What is required
Drop all images and give the records again exactly.

Entries shown
☆ ☆ ☆ ☆ ☆ ☆ ☆
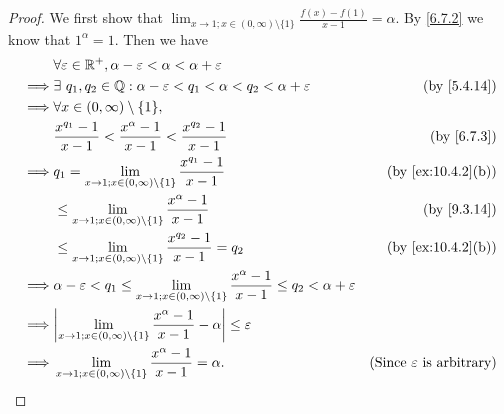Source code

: \begin{proof}
  We first show that \(\lim_{x \to 1 ; x \in (0, \infty) \setminus \{1\}} \frac{f(x) - f(1)}{x - 1} = \alpha\).
  By \cref{6.7.2} we know that \(1^{\alpha} = 1\).
  Then we have
  \begin{align*}
             & \forall \varepsilon \in \R^+, \alpha - \varepsilon < \alpha < \alpha + \varepsilon                                                                                                            \\
    \implies & \exists\ q_1, q_2 \in \Q : \alpha - \varepsilon < q_1 < \alpha < q_2 < \alpha + \varepsilon                                                     & \text{(by \cref{5.4.14})}                   \\
    \implies & \forall x \in (0, \infty) \setminus \{1\},                                                                                                                                                    \\
             & \frac{x^{q_1} - 1}{x - 1} < \frac{x^{\alpha} - 1}{x - 1} < \frac{x^{q_2} - 1}{x - 1}                                                            & \text{(by \cref{6.7.3})}                    \\
    \implies & q_1 = \lim_{x \to 1 ; x \in (0, \infty) \setminus \{1\}} \frac{x^{q_1} - 1}{x - 1}                                                              & \text{(by \cref{ex:10.4.2}(b))}             \\
             & \leq \lim_{x \to 1 ; x \in (0, \infty) \setminus \{1\}} \frac{x^{\alpha} - 1}{x - 1}                                                            & \text{(by \cref{9.3.14})}                   \\
             & \leq \lim_{x \to 1 ; x \in (0, \infty) \setminus \{1\}} \frac{x^{q_2} - 1}{x - 1} = q_2                                                         & \text{(by \cref{ex:10.4.2}(b))}             \\
    \implies & \alpha - \varepsilon < q_1 \leq \lim_{x \to 1 ; x \in (0, \infty) \setminus \{1\}} \frac{x^{\alpha} - 1}{x - 1} \leq q_2 < \alpha + \varepsilon                                               \\
    \implies & \abs{\lim_{x \to 1 ; x \in (0, \infty) \setminus \{1\}} \frac{x^{\alpha} - 1}{x - 1} - \alpha} \leq \varepsilon                                                                               \\
    \implies & \lim_{x \to 1 ; x \in (0, \infty) \setminus \{1\}} \frac{x^{\alpha} - 1}{x - 1} = \alpha.                                                       & \text{(Since \(\varepsilon\) is arbitrary)}
  \end{align*}


\end{proof}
☆ ☆ ☆ ☆ ☆ ☆ ☆
Result
Source code

: \begin{proof}
  We first show that \(\lim_{x \to 1 ; x \in (0, \infty) \setminus \{1\}} \frac{f(x) - f(1)}{x - 1} = \alpha\).
  By \cref{6.7.2} we know that \(1^{\alpha} = 1\).
  Then we have
  \begin{align*}
             & \forall \varepsilon \in \R^+, \alpha - \varepsilon < \alpha < \alpha + \varepsilon                                                                                                            \\
    \implies & \exists\ q_1, q_2 \in \Q : \alpha - \varepsilon < q_1 < \alpha < q_2 < \alpha + \varepsilon                                                     & \text{(by \cref{5.4.14})}                   \\
    \implies & \forall x \in (0, \infty) \setminus \{1\},                                                                                                                                                    \\
             & \frac{x^{q_1} - 1}{x - 1} < \frac{x^{\alpha} - 1}{x - 1} < \frac{x^{q_2} - 1}{x - 1}                                                            & \text{(by \cref{6.7.3})}                    \\
    \implies & q_1 = \lim_{x \to 1 ; x \in (0, \infty) \setminus \{1\}} \frac{x^{q_1} - 1}{x - 1}                                                              & \text{(by \cref{ex:10.4.2}(b))}             \\
             & \leq \lim_{x \to 1 ; x \in (0, \infty) \setminus \{1\}} \frac{x^{\alpha} - 1}{x - 1}                                                            & \text{(by \cref{9.3.14})}                   \\
             & \leq \lim_{x \to 1 ; x \in (0, \infty) \setminus \{1\}} \frac{x^{q_2} - 1}{x - 1} = q_2                                                         & \text{(by \cref{ex:10.4.2}(b))}             \\
    \implies & \alpha - \varepsilon < q_1 \leq \lim_{x \to 1 ; x \in (0, \infty) \setminus \{1\}} \frac{x^{\alpha} - 1}{x - 1} \leq q_2 < \alpha + \varepsilon                                               \\
    \implies & \abs{\lim_{x \to 1 ; x \in (0, \infty) \setminus \{1\}} \frac{x^{\alpha} - 1}{x - 1} - \alpha} \leq \varepsilon                                                                               \\
    \implies & \lim_{x \to 1 ; x \in (0, \infty) \setminus \{1\}} \frac{x^{\alpha} - 1}{x - 1} = \alpha.                                                       & \text{(Since \(\varepsilon\) is arbitrary)}
  \end{align*}


\end{proof}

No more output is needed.